A large-area short-time (LAST) haemodialysis regimen (three hours by three times per week on a 2-5 M2 haemodialyser) has been compared with conventional haemodialysis (six hours by three times per week on a 1-3 M2 haemodialyser) on four patients over a period of eight months. Parameters monitored throughout the study included: Serum biochemistries, haematocrit, extra-cellular fluid space, platelet function, granulocyte kinetics, immunological status and neurological status. All patients showed weight increases (3--12%) during the LAST dialysis period. These increases were related to problems of intradialytic hypotension which resulted from the increased rate of fluid removal required during the LAST dialysis period. Hypotension was not a problem during routine dialysis all patients showed an increase of 10--20% (P less than 0-05) in predialysis serum urea and creatinine and a moderate decrease in predialysis serum bicarbonate (from 24-8 +/- 2-2 to 21-4 +/- 2-6 mM/I, P less than 0-005). This study indicates that, providing fluid balance can be controlled, a LAST dialysis regimen provides comparable therapy to conventional haemodialysis. However, recent studies have suggested that short-time dialysis may be possible with conventional 1-0 to 1-3 M2 haemodialysers, indicating that short-time haemodialysis may not need to involve more costly large-area haemodialysers.

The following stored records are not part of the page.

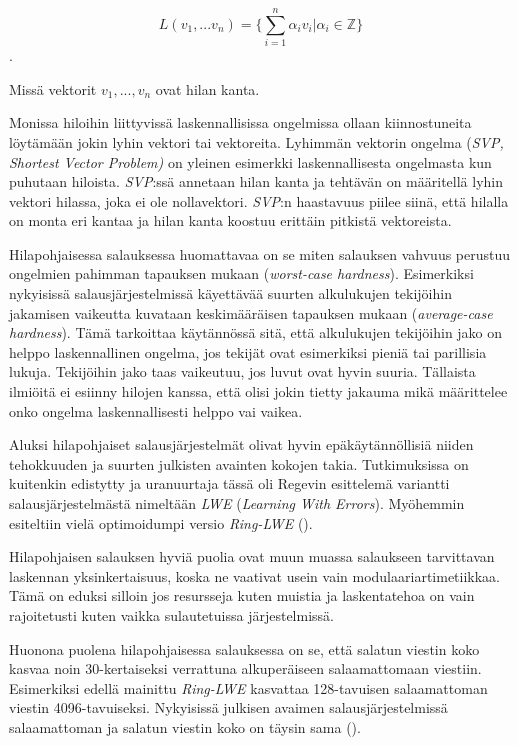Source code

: \[L(v_1,...v_n) =\Bigg\{ {\sum_{i=1}^{n}\alpha_i 
v_i|\alpha_i \in \mathbb{Z}} \Bigg\}\]. 

Missä vektorit $v_1,...,v_n$ ovat hilan kanta.

Monissa hiloihin liittyvissä 
laskennallisissa ongelmissa ollaan kiinnostuneita löytämään jokin lyhin vektori tai vektoreita. Lyhimmän vektorin ongelma (\emph{SVP, Shortest Vector Problem)} on yleinen esimerkki laskennallisesta ongelmasta kun puhutaan hiloista. \emph{SVP}:ssä annetaan hilan kanta ja tehtävän on määritellä lyhin vektori hilassa, joka ei ole nollavektori. \emph{SVP}:n haastavuus piilee siinä, että hilalla on monta eri kantaa ja hilan kanta koostuu erittäin pitkistä vektoreista.

Hilapohjaisessa salauksessa huomattavaa on se miten salauksen vahvuus perustuu ongelmien pahimman tapauksen mukaan (\emph{worst-case hardness}). Esimerkiksi nykyisissä salausjärjestelmissä käyettävää suurten alkulukujen tekijöihin jakamisen vaikeutta kuvataan keskimääräisen tapauksen mukaan (\emph{average-case hardness}). Tämä tarkoittaa käytännössä sitä, että alkulukujen tekijöihin jako on helppo laskennallinen ongelma, jos tekijät ovat esimerkiksi pieniä tai parillisia lukuja. Tekijöihin jako taas vaikeutuu, jos luvut ovat hyvin suuria. Tällaista ilmiöitä ei esiinny hilojen kanssa, että olisi jokin tietty jakauma mikä määrittelee onko ongelma laskennallisesti helppo vai vaikea.

Aluksi hilapohjaiset salausjärjestelmät olivat hyvin epäkäytännöllisiä niiden tehokkuuden ja suurten julkisten avainten kokojen takia. Tutkimuksissa on kuitenkin edistytty ja uranuurtaja tässä oli Regevin esittelemä variantti salausjärjestelmästä nimeltään \emph{LWE} (\emph{Learning With Errors}). Myöhemmin esiteltiin vielä optimoidumpi versio \emph{Ring-LWE} (\cite{8275352}).

Hilapohjaisen salauksen hyviä puolia ovat muun muassa salaukseen tarvittavan laskennan yksinkertaisuus, koska ne vaativat usein vain modulaariartimetiikkaa. Tämä on eduksi silloin jos resursseja kuten muistia ja laskentatehoa on vain rajoitetusti kuten vaikka sulautetuissa järjestelmissä.

Huonona puolena hilapohjaisessa salauksessa on se, että salatun viestin koko kasvaa noin 30-kertaiseksi verrattuna alkuperäiseen salaamattomaan viestiin. Esimerkiksi edellä mainittu \emph{Ring-LWE} kasvattaa 128-tavuisen salaamattoman viestin 4096-tavuiseksi. Nykyisissä julkisen avaimen salausjärjestelmissä salaamattoman ja salatun viestin koko on täysin sama (\cite{8275352}).

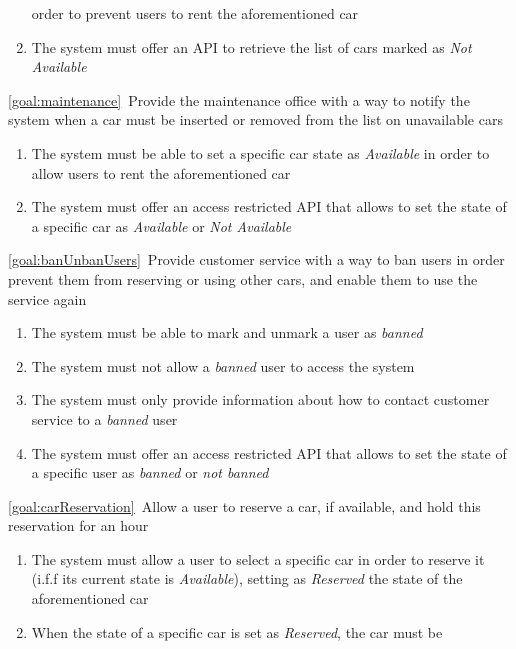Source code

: \begin{description}
\begin{enumerate}[resume*]
   				order to prevent users to rent the aforementioned car
   				\item The system must offer an API  to retrieve the list of cars marked as \emph{Not Available}
  			\end{enumerate}
		\item \ref{goal:maintenance}\ Provide the maintenance office with a way to notify the
		system when a car must be inserted or removed from the list on unavailable cars
			\begin{enumerate}[resume*]
   				\item The system must be able to set a specific car state as \emph{Available} in order 
   				to allow users to rent the aforementioned car
   				\item The system must offer an access restricted API  that allows
   				to set the state of a specific car as \emph{Available} or \emph{Not Available}
  			\end{enumerate}
  		\item \ref{goal:banUnbanUsers}\ Provide customer service with a way to ban users in order
  		prevent them from reserving or using other cars, and enable them to use the service again
  			\begin{enumerate}[resume*]
  				\item The system must be able to mark and unmark a user as \emph{banned}
  				\item The system must not allow a \emph{banned} user to access the system
   				\item The system must only provide information about how to contact customer
   				service to a \emph{banned} user
   				\item The system must offer an access restricted API that allows to set the state of a
   				specific user as \emph{banned} or \emph{not banned}
   			\end{enumerate}
 	  	\item \ref{goal:carReservation}\ Allow a user to reserve a car, if available, and hold this
 	  	reservation for an hour
 	  		\begin{enumerate}[resume*]
 	  			\item The system must allow a user to select a specific car in order to reserve it 
 	  			(i.f.f its current state is \emph{Available}), setting as \emph{Reserved} the state of
 	  			the aforementioned car
 	  			\item When the state of a specific car is set as \emph{Reserved}, the car must be

\end{enumerate}
\end{description}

在8个月的时间里,对4名患者采用大面积短时(LAST)血液透析方案(使用2 - 5平方米的血液透析器,每周3次,每次3小时)与传统血液透析(使用1 - 3平方米的血液透析器,每周3次,每次6小时)进行了比较。整个研究过程中监测的参数包括:血清生化指标、血细胞比容、细胞外液量、血小板功能、粒细胞动力学、免疫状态和神经状态。所有患者在LAST透析期间体重均增加(3% - 12%)。这些增加与透析期间低血压问题有关,这是由于LAST透析期间所需的液体清除率增加所致。常规透析期间低血压不是问题,所有患者透析前血清尿素和肌酐增加10% - 20%(P < 0.05),透析前血清碳酸氢盐适度下降(从24.8 ± 2.2降至21.4 ± 2.6 mM/L,P < 0.005)。这项研究表明,只要能控制液体平衡,LAST透析方案与传统血液透析提供的治疗效果相当。然而,最近的研究表明,使用传统的1.0至1.3平方米血液透析器也可能进行短时透析,这表明短时血液透析可能无需使用更昂贵的大面积血液透析器。